From the entries below, copy out every line with "storage" in it.
***** MATERIAL SHOWN
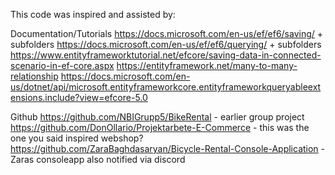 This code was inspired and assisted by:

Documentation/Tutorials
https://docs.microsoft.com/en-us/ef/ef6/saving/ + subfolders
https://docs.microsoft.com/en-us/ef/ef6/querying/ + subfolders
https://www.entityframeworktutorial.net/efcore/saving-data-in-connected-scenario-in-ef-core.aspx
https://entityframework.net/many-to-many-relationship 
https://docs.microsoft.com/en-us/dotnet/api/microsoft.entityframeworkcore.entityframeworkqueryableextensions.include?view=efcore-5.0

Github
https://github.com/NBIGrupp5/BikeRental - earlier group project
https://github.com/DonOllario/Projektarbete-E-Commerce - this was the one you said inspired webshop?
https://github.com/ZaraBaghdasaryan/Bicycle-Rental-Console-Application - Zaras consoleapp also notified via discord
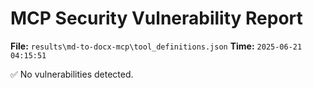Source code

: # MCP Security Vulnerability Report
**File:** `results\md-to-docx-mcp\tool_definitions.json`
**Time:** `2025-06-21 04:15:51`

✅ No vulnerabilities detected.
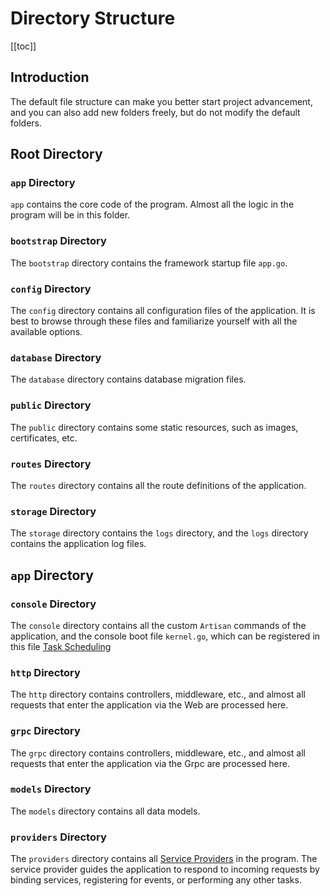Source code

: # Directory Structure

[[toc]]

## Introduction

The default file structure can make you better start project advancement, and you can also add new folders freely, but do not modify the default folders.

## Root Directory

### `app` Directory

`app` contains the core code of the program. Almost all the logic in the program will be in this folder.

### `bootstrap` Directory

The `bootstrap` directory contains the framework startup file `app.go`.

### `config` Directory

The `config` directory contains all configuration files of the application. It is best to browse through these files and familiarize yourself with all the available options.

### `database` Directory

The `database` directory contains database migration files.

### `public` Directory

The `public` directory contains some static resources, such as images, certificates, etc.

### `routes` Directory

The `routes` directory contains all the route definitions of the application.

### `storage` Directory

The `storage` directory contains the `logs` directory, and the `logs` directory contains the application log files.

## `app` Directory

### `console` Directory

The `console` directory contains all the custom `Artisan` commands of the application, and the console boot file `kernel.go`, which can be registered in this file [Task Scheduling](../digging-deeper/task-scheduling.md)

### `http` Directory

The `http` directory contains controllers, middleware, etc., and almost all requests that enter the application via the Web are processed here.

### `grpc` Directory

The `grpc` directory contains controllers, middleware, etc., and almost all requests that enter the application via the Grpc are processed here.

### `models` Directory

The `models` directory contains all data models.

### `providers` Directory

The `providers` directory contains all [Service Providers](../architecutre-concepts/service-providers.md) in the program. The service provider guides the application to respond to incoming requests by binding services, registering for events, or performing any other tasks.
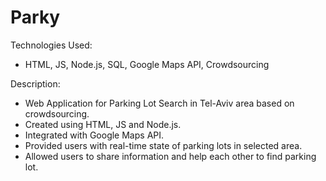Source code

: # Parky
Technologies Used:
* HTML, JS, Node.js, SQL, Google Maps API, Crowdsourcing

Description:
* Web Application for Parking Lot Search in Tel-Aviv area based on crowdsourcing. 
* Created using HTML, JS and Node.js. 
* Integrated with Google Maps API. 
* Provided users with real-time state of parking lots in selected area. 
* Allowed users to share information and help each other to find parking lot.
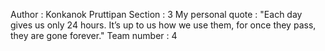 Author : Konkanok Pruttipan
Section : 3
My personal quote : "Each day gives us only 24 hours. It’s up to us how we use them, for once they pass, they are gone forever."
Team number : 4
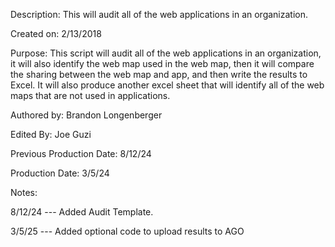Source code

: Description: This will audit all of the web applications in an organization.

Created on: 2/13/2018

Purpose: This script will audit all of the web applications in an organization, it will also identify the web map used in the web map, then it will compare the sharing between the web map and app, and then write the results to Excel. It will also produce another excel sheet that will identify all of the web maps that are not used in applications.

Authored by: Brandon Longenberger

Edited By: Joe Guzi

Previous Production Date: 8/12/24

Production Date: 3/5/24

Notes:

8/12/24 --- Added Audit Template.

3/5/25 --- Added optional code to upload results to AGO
**********
***** MATERIAL SHOWN
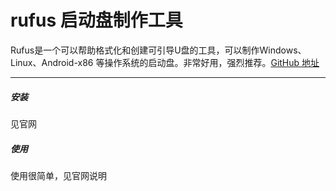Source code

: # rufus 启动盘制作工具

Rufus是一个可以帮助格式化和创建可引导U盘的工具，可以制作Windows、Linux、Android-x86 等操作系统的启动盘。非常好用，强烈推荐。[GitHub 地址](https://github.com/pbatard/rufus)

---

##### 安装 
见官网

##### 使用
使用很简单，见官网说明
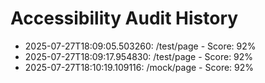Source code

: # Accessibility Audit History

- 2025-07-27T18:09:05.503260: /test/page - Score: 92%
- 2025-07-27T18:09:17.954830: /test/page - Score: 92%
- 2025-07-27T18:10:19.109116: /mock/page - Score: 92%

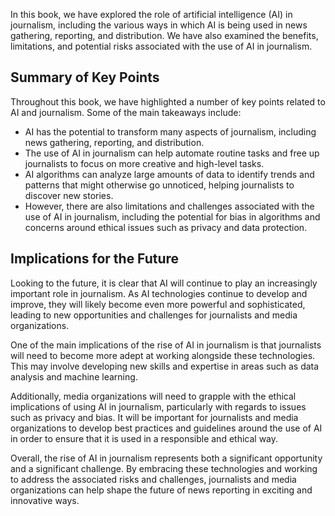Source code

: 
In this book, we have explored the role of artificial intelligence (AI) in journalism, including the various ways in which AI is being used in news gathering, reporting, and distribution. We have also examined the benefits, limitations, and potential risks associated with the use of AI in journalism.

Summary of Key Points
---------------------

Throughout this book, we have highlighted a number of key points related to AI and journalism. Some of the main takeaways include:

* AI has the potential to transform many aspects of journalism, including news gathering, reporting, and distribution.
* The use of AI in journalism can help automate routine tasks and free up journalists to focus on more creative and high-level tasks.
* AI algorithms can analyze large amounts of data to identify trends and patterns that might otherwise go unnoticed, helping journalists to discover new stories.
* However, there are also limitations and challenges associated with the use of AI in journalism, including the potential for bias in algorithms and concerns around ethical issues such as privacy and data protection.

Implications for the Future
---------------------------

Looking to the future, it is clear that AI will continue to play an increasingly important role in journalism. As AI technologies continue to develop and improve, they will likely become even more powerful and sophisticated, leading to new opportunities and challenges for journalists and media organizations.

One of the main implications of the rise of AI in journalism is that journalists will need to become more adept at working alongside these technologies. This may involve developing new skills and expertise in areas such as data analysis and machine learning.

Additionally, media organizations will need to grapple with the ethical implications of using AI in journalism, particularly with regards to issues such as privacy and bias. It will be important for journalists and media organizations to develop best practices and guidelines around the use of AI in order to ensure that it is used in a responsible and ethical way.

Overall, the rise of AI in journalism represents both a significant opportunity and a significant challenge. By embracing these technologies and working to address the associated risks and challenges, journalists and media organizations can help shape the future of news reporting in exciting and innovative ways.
**********
***** MATERIAL SHOWN
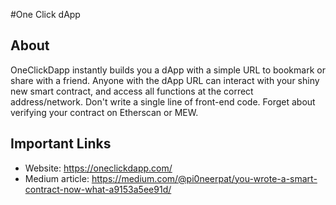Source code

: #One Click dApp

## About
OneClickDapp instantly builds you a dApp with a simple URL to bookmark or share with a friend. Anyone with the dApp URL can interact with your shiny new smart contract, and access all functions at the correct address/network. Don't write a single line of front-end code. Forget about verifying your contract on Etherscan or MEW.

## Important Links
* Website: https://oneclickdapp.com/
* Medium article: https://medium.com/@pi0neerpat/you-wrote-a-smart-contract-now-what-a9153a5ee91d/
**********
• _RESPONSE FOR THIS EXERCISE_:
### `storage` Directory
The `storage` directory contains the `logs` directory, and the `logs` directory contains the application log files.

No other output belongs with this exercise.